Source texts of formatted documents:
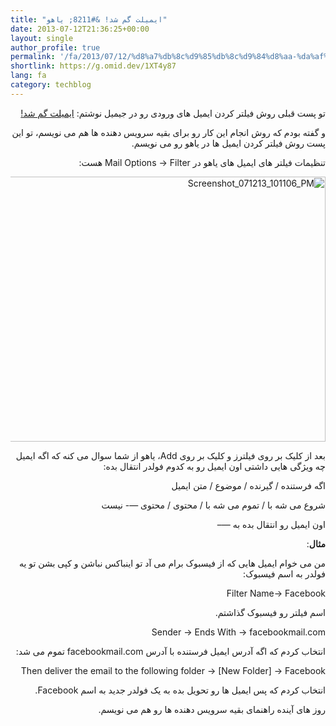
 ```yaml
---
title: "ایمیلت گم شد! &#8211; یاهو"
date: 2013-07-12T21:36:25+00:00
layout: single
author_profile: true
permalink: '/fa/2013/07/12/%d8%a7%db%8c%d9%85%db%8c%d9%84%d8%aa-%da%af%d9%85-%d8%b4%d8%af-%db%8c%d8%a7%d9%87%d9%88/'
shortlink: https://g.omid.dev/1XT4y87
lang: fa
category: techblog
---
```

<div dir="rtl">
  <p dir="rtl">
    تو پست قبلی روش فیلتر کردن ایمیل های ورودی رو در جیمیل نوشتم: <a title="ایمیلت گم شد!" href="/fa/2013/07/06/%d8%a7%db%8c%d9%85%db%8c%d9%84%d8%aa-%da%af%d9%85-%d8%b4%d8%af/" target="_blank">ایمیلت گم شد!</a>
  </p>
  
  <p dir="rtl">
    و گفته بودم که روش انجام این کار رو برای بقیه سرویس دهنده ها هم می نویسم، تو این پست روش فیلتر کردن ایمیل ها در یاهو رو می نویسم.
  </p>
  
  <p dir="rtl">
    تنظیمات فیلتر های ایمیل های یاهو در Mail Options -> Filter هست:
  </p>
  
  <p dir="rtl">
    <a href="/images/2013/07/Screenshot_071213_101106_PM.jpg"><img class="alignnone  wp-image-65" alt="Screenshot_071213_101106_PM" src="/images/2013/07/Screenshot_071213_101106_PM-1024x605.jpg" width="717" height="424" /></a>
  </p>
  
  <p dir="rtl">
    بعد از کلیک بر روی فیلترز و کلیک بر روی Add، یاهو از شما سوال می کنه که اگه ایمیل چه ویژگی هایی داشتی اون ایمیل رو به کدوم فولدر انتقال بده:
  </p>
  
  <p dir="rtl">
    اگه فرستنده / گیرنده / موضوع / متن ایمیل
  </p>
  
  <p dir="rtl">
    شروع می شه با / تموم می شه با / محتوی / محتوی &#8212;- نیست
  </p>
  
  <p dir="rtl">
    اون ایمیل رو انتقال بده به &#8212;&#8211;
  </p>
  
  <p dir="rtl">
    <strong>مثال</strong>:
  </p>
  
  <p dir="rtl">
    من می خوام ایمیل هایی که از فیسبوک برام می آد تو اینباکس نباشن و کپی بشن تو یه فولدر به اسم فیسبوک:
  </p>
  
  <p dir="rtl">
    Filter Name-> Facebook
  </p>
  
  <p dir="rtl">
    اسم فیلتر رو فیسبوک گذاشتم.
  </p>
  
  <p dir="rtl">
    Sender -> Ends With -> face<wbr />bookmail.c<wbr />om
  </p>
  
  <p dir="rtl">
    انتخاب کردم که اگه آدرس ایمیل فرستنده با آدرس face<wbr />bookmail.c<wbr />om تموم می شد:
  </p>
  
  <p dir="rtl">
    Then deliver the email to the following folder -> [New Folder] -> Facebook
  </p>
  
  <p dir="rtl">
    انتخاب کردم که پس ایمیل ها رو تحویل بده به یک فولدر جدید به اسم Facebook.
  </p>
  
  <p dir="rtl">
    روز های آینده راهنمای بقیه سرویس دهنده ها رو هم می نویسم.
  </p>
</div>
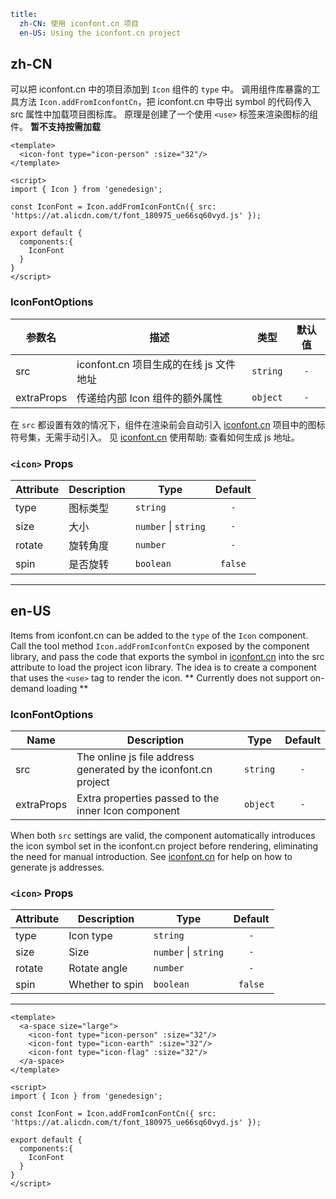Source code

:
 ```yaml
title:
  zh-CN: 使用 iconfont.cn 项目
  en-US: Using the iconfont.cn project
```

## zh-CN

可以把 iconfont.cn 中的项目添加到 `Icon` 组件的 `type` 中。
调用组件库暴露的工具方法 `Icon.addFromIconfontCn`，把 iconfont.cn 中导出 symbol 的代码传入 src 属性中加载项目图标库。
原理是创建了一个使用 `<use>` 标签来渲染图标的组件。
**暂不支持按需加载**

``` vue
<template>
  <icon-font type="icon-person" :size="32"/>
</template>

<script>
import { Icon } from 'genedesign';

const IconFont = Icon.addFromIconFontCn({ src: 'https://at.alicdn.com/t/font_180975_ue66sq60vyd.js' });

export default {
  components:{
    IconFont
  }
}
</script>
```

### IconFontOptions

|参数名|描述|类型|默认值|
|---|---|---|:---:|
|src|iconfont.cn 项目生成的在线 js 文件地址|`string`|`-`|
|extraProps|传递给内部 Icon 组件的额外属性|`object`|`-`|

在 `src` 都设置有效的情况下，组件在渲染前会自动引入 [iconfont.cn](http://iconfont.cn/ "_blank") 项目中的图标符号集，无需手动引入。
见 [iconfont.cn](https://www.iconfont.cn/help/detail?spm=a313x.7781069.1998910419.15&helptype=code "_blank") 使用帮助: 查看如何生成 js 地址。

### `<icon>` Props

|Attribute|Description|Type|Default|
|---|---|---|:---:|
|type|图标类型|`string`|`-`|
|size|大小|`number` \| `string`|`-`|
|rotate|旋转角度|`number`|`-`|
|spin|是否旋转|`boolean`|`false`|

---

## en-US

Items from iconfont.cn can be added to the `type` of the `Icon` component.
Call the tool method `Icon.addFromIconfontCn` exposed by the component library, and pass the code that exports the symbol in [iconfont.cn](http://iconfont.cn/ "_blank") into the src attribute to load the project icon library.
The idea is to create a component that uses the `<use>` tag to render the icon.
** Currently does not support on-demand loading **

### IconFontOptions

|Name|Description|Type|Default|
|---|---|---|:---:|
|src|The online js file address generated by the iconfont.cn project|`string`|`-`|
|extraProps|Extra properties passed to the inner Icon component|`object`|`-`|

When both `src` settings are valid, the component automatically introduces the icon symbol set in the iconfont.cn project before rendering, eliminating the need for manual introduction.
See [iconfont.cn](https://www.iconfont.cn/help/detail?spm=a313x.7781069.1998910419.15&helptype=code "_blank") for help on how to generate js addresses.

### `<icon>` Props

|Attribute|Description|Type|Default|
|---|---|---|:---:|
|type|Icon type|`string`|`-`|
|size|Size|`number` \| `string`|`-`|
|rotate|Rotate angle|`number`|`-`|
|spin|Whether to spin|`boolean`|`false`|

---

```vue
<template>
  <a-space size="large">
    <icon-font type="icon-person" :size="32"/>
    <icon-font type="icon-earth" :size="32"/>
    <icon-font type="icon-flag" :size="32"/>
  </a-space>
</template>

<script>
import { Icon } from 'genedesign';

const IconFont = Icon.addFromIconFontCn({ src: 'https://at.alicdn.com/t/font_180975_ue66sq60vyd.js' });

export default {
  components:{
    IconFont
  }
}
</script>
```
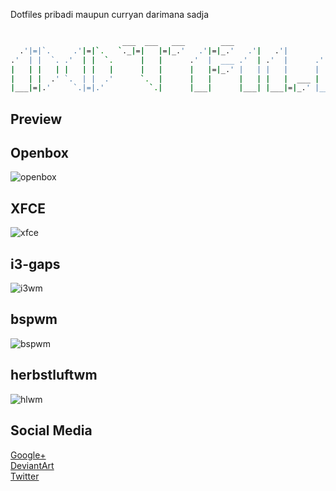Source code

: Dotfiles pribadi maupun curryan darimana sadja

```sh

                         ___  ___   ___        ___                         ___  ___   ___
  .'|=|`.     .'|=|`.   `._|=|   |=|_.'   .'|=|_.'   .'|   .'|        .'|=|_.' |   |=|_.'
.'  | |  `. .'  | |  `.      |   |      .'  |  ___ .'  | .'  |      .'  |  ___ `.  |
|   | |   | |   | |   |      |   |      |   |=|_.' |   | |   |      |   |=|_.'   `.|=|`.
|   | |  .' `.  | |  .'      `.  |      |   |      |   | |   |  ___ |   |  ___  ___  |  `.
|___|=|.'     `.|=|.'          `.|      |___|      |___| |___|=|_.' |___|=|_.'  `._|=|___|

```

## Preview

## Openbox
![openbox](https://orig00.deviantart.net/2bc5/f/2018/013/9/a/darksetup_by_fikriomar16-dbzulgt.png)

## XFCE
![xfce](https://orig00.deviantart.net/b506/f/2018/008/8/4/accidentally_ngidol_by_fikriomar16-dbzciec.png)

## i3-gaps
![i3wm](https://orig00.deviantart.net/2c8e/f/2018/029/b/7/play_with_i3_gaps_by_fikriomar16-dc1ircw.png)

## bspwm
![bspwm](https://orig00.deviantart.net/776d/f/2018/037/5/c/_re_make_by_fikriomar16-dc2citp.png)

## herbstluftwm
![hlwm](https://orig00.deviantart.net/af96/f/2018/026/6/8/herbstluftwm_by_fikriomar16-dc1afhg.png)


## Social Media
[Google+](https://plus.google.com/+FikriOmar) <br />
[DeviantArt](http://fikriomar16.deviantart.com) <br />
[Twitter](https://twitter.com/fikriomar16)
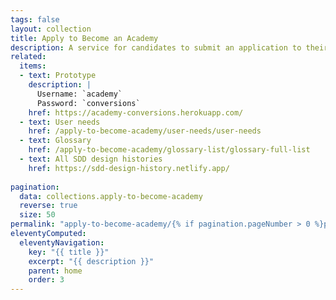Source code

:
 ```yaml
---
tags: false
layout: collection
title: Apply to Become an Academy
description: A service for candidates to submit an application to their chosen teacher training courses
related:
  items:
  - text: Prototype
    description: |
      Username: `academy`
      Password: `conversions`
    href: https://academy-conversions.herokuapp.com/
  - text: User needs
    href: /apply-to-become-academy/user-needs/user-needs
  - text: Glossary
    href: /apply-to-become-academy/glossary-list/glossary-full-list
  - text: All SDD design histories
    href: https://sdd-design-history.netlify.app/
  
pagination:
  data: collections.apply-to-become-academy
  reverse: true
  size: 50
permalink: "apply-to-become-academy/{% if pagination.pageNumber > 0 %}page/{{ pagination.pageNumber + 1 }}{% endif %}/"
eleventyComputed:
  eleventyNavigation:
    key: "{{ title }}"
    excerpt: "{{ description }}"
    parent: home
    order: 3
---
```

Exercise: Wherever a line in the entries above holds "symbol", copy that line.

Your solution:
调用组件库暴露的工具方法 `Icon.addFromIconfontCn`，把 iconfont.cn 中导出 symbol 的代码传入 src 属性中加载项目图标库。
Call the tool method `Icon.addFromIconfontCn` exposed by the component library, and pass the code that exports the symbol in [iconfont.cn](http://iconfont.cn/ "_blank") into the src attribute to load the project icon library.
When both `src` settings are valid, the component automatically introduces the icon symbol set in the iconfont.cn project before rendering, eliminating the need for manual introduction.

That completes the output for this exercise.